Filter the entries down to the lines containing "metric", and copy those lines.

++++

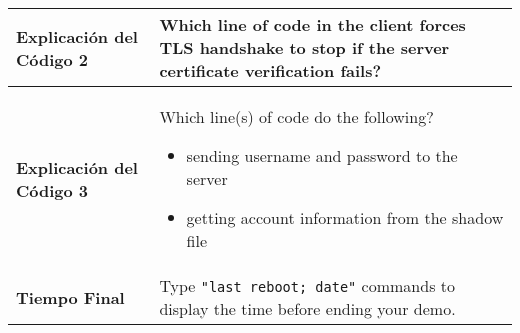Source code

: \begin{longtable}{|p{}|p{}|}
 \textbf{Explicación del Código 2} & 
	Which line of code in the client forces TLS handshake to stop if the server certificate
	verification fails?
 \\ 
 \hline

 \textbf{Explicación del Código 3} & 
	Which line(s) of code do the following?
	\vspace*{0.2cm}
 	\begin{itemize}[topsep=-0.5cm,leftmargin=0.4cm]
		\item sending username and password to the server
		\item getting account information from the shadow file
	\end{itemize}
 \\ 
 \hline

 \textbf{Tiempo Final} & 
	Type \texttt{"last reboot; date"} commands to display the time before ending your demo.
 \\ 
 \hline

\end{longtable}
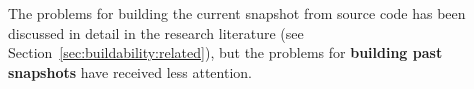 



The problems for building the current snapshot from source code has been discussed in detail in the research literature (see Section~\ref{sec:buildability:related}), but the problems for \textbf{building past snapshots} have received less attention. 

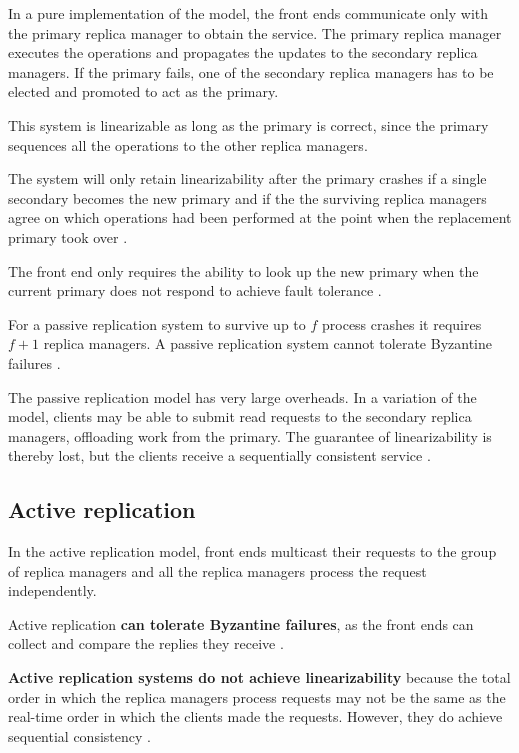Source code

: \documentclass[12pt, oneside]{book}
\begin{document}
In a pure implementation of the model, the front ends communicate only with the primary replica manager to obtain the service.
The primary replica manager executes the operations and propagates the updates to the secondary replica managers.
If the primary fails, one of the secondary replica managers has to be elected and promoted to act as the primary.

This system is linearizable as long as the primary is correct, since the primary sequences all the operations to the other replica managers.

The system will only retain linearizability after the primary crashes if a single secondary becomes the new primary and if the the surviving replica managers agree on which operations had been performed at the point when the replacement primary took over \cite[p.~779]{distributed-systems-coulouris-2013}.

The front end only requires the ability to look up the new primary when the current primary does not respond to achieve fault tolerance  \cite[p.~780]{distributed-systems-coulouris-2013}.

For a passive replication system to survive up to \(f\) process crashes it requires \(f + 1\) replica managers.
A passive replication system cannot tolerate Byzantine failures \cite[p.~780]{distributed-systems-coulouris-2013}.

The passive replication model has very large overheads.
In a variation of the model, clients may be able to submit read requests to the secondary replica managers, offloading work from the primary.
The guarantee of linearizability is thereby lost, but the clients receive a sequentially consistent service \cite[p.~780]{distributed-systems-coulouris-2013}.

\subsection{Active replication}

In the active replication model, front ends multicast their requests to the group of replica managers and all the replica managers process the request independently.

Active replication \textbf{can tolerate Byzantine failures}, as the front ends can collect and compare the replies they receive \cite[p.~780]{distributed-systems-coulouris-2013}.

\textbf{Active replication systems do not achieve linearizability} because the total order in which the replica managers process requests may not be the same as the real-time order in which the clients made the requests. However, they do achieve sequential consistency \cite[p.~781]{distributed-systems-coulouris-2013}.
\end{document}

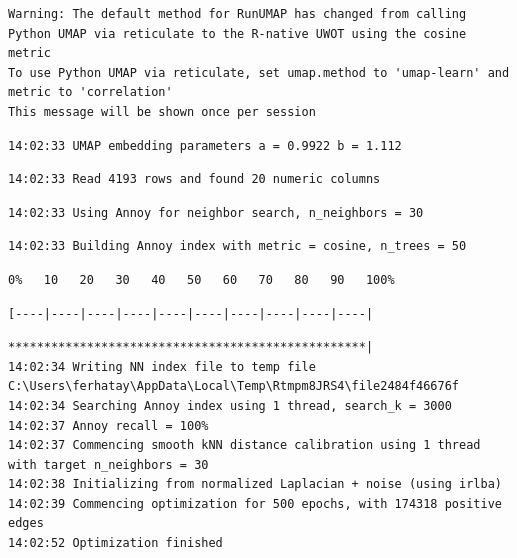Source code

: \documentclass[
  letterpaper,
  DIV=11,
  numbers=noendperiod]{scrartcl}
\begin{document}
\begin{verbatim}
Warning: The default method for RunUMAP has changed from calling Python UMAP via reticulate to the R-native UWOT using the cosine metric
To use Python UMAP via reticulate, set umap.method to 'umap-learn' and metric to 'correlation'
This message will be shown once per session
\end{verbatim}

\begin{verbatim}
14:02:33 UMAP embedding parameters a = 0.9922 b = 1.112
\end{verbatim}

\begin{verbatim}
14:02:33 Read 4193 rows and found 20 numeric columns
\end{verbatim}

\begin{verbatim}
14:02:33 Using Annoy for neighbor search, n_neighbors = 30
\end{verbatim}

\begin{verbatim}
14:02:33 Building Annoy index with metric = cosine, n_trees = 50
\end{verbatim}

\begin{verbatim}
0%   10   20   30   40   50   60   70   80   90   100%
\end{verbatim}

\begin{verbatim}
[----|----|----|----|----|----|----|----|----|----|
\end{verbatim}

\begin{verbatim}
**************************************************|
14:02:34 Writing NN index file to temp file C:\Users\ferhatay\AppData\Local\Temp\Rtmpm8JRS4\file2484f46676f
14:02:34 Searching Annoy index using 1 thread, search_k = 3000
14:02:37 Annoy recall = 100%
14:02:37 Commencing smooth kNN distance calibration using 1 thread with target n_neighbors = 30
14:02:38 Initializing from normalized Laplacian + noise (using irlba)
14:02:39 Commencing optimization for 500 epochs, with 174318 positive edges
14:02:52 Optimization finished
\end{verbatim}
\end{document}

++++

Response to this task:
Warning: The default method for RunUMAP has changed from calling Python UMAP via reticulate to the R-native UWOT using the cosine metric
To use Python UMAP via reticulate, set umap.method to 'umap-learn' and metric to 'correlation'
14:02:33 Building Annoy index with metric = cosine, n_trees = 50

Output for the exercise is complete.